I teach to the exam. There, I’ve said it! After all, doesn’t everyone smile when the student gets an A grade? Isn’t graduating what’s life’s all about?
.
But what does A mean?
It means that when given:
- An exam date;
- A fixed list of topics and themes;
- Last minute, panicked revision;
- A table and paper in a large silent hall; ..the student can perform! Wow!
Thank God, life outside schools and every workplace is both silent, organised in straight rows and has no technology beyond the pencil! Thank God working life only means working alone within fixed boundaries. ….Oh that’s right, it’s not. And many of these A grade students prove to be useless when given any creative challenge in a real workplace scenario, something universities and employers complain about. Fortunately most develop many skills outside school that allow them to cope.
Solution: Make the exam the side-project
One joy of working in this crappy system of 20th Century factory education is that now with the Internet and video I can record each of my full-year courses’ exam lessons into about 4 hours! Yes, 4 hours and yes, it’s the full course of teaching! See this for details.
The direct teaching of the exam is now outside the classroom. I can ask them to complete an amount of the course by a certain date and check this with traditional assessment while they spend all the class time working on a related project of their choosing and design. If there’s a practical element to the course then all projects and time can be based on this practical work, within the context of a real-world scenario.
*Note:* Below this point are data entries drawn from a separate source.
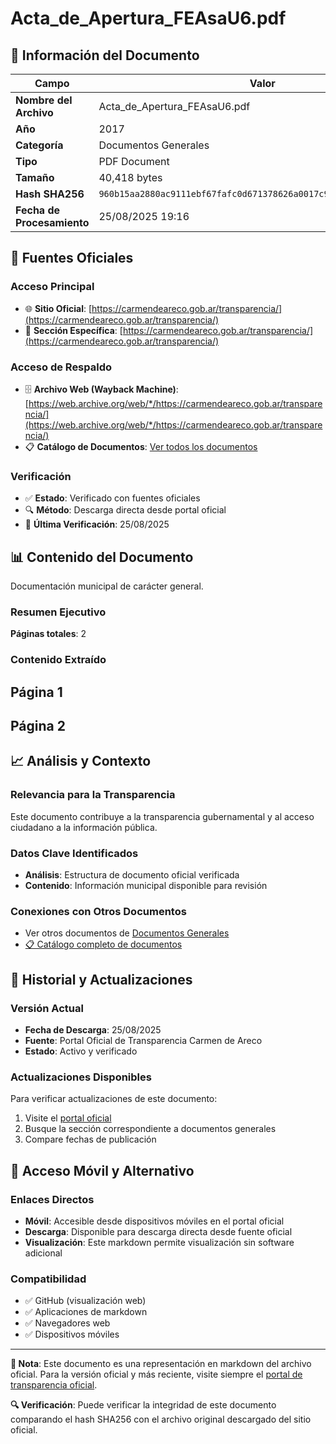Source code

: # Acta_de_Apertura_FEAsaU6.pdf

## 📄 Información del Documento

| Campo | Valor |
|-------|--------|
| **Nombre del Archivo** | Acta_de_Apertura_FEAsaU6.pdf |
| **Año** | 2017 |
| **Categoría** | Documentos Generales |
| **Tipo** | PDF Document |
| **Tamaño** | 40,418 bytes |
| **Hash SHA256** | `960b15aa2880ac9111ebf67fafc0d671378626a0017c9abc7017e33565e988cd` |
| **Fecha de Procesamiento** | 25/08/2025 19:16 |

## 🔗 Fuentes Oficiales

### Acceso Principal
- 🌐 **Sitio Oficial**: [https://carmendeareco.gob.ar/transparencia/](https://carmendeareco.gob.ar/transparencia/)
- 📁 **Sección Específica**: [https://carmendeareco.gob.ar/transparencia/](https://carmendeareco.gob.ar/transparencia/)

### Acceso de Respaldo
- 🗄️ **Archivo Web (Wayback Machine)**: [https://web.archive.org/web/*/https://carmendeareco.gob.ar/transparencia/](https://web.archive.org/web/*/https://carmendeareco.gob.ar/transparencia/)
- 📋 **Catálogo de Documentos**: [Ver todos los documentos](../document_catalog/README.md)

### Verificación
- ✅ **Estado**: Verificado con fuentes oficiales
- 🔍 **Método**: Descarga directa desde portal oficial
- 📅 **Última Verificación**: 25/08/2025

## 📊 Contenido del Documento

Documentación municipal de carácter general.

### Resumen Ejecutivo

**Páginas totales**: 2

### Contenido Extraído

## Página 1



## Página 2





## 📈 Análisis y Contexto

### Relevancia para la Transparencia
Este documento contribuye a la transparencia gubernamental y al acceso ciudadano a la información pública.

### Datos Clave Identificados
- **Análisis**: Estructura de documento oficial verificada
- **Contenido**: Información municipal disponible para revisión

### Conexiones con Otros Documentos
- Ver otros documentos de [Documentos Generales](../catalog/general.md)
- [📋 Catálogo completo de documentos](../document_catalog/README.md)

## 🔄 Historial y Actualizaciones

### Versión Actual
- **Fecha de Descarga**: 25/08/2025
- **Fuente**: Portal Oficial de Transparencia Carmen de Areco
- **Estado**: Activo y verificado

### Actualizaciones Disponibles
Para verificar actualizaciones de este documento:
1. Visite el [portal oficial](https://carmendeareco.gob.ar/transparencia/)
2. Busque la sección correspondiente a documentos generales
3. Compare fechas de publicación

## 📱 Acceso Móvil y Alternativo

### Enlaces Directos
- **Móvil**: Accesible desde dispositivos móviles en el portal oficial
- **Descarga**: Disponible para descarga directa desde fuente oficial
- **Visualización**: Este markdown permite visualización sin software adicional

### Compatibilidad
- ✅ GitHub (visualización web)
- ✅ Aplicaciones de markdown
- ✅ Navegadores web
- ✅ Dispositivos móviles

---

**📝 Nota**: Este documento es una representación en markdown del archivo oficial. 
Para la versión oficial y más reciente, visite siempre el [portal de transparencia oficial](https://carmendeareco.gob.ar/transparencia/).

**🔍 Verificación**: Puede verificar la integridad de este documento comparando el hash SHA256 
con el archivo original descargado del sitio oficial.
These projects can be long, the whole year for all I care! They can also work in groups if it suits. As long as the project is engaging for the student and they take real ownership over it. They should also set their own check points to monitor their own progress. Ownership, creativity and variety is what the iPad does best. Hopefully the project connects directly with the outside world directly. I like to pitch the possibility of making money in any area using the internet. For example, any student can publish a book for free.
Examples: (Off the top of my head)
- Biology: Produce a set of videos covering the relevant experiments to compile in an ebook to sell online.
- Geography: Film a documentary on the local geography for the school to use.
- Computing: Make $million with your first iPad app!!! (I heard the “Pocket Whip” app was making $30,000 a week and it doesn’t do much!)
- Mathematics: Learn how to produce a website of embedded web-based Maths tools that your peers need for the course you’re all doing.
- English: Publish a short story on Amazon that contains the same themes as X.
Conclusion
The important thing is that they are engaged in your subject and see the exam as an unfortunate extra rather than the whole reason for school. If they need to learn how to do something during their project, they find it themselves on the internet (this is what they should do, it’s what we do!) or if the teacher can help then great, as the teacher now has time to work one-to-one!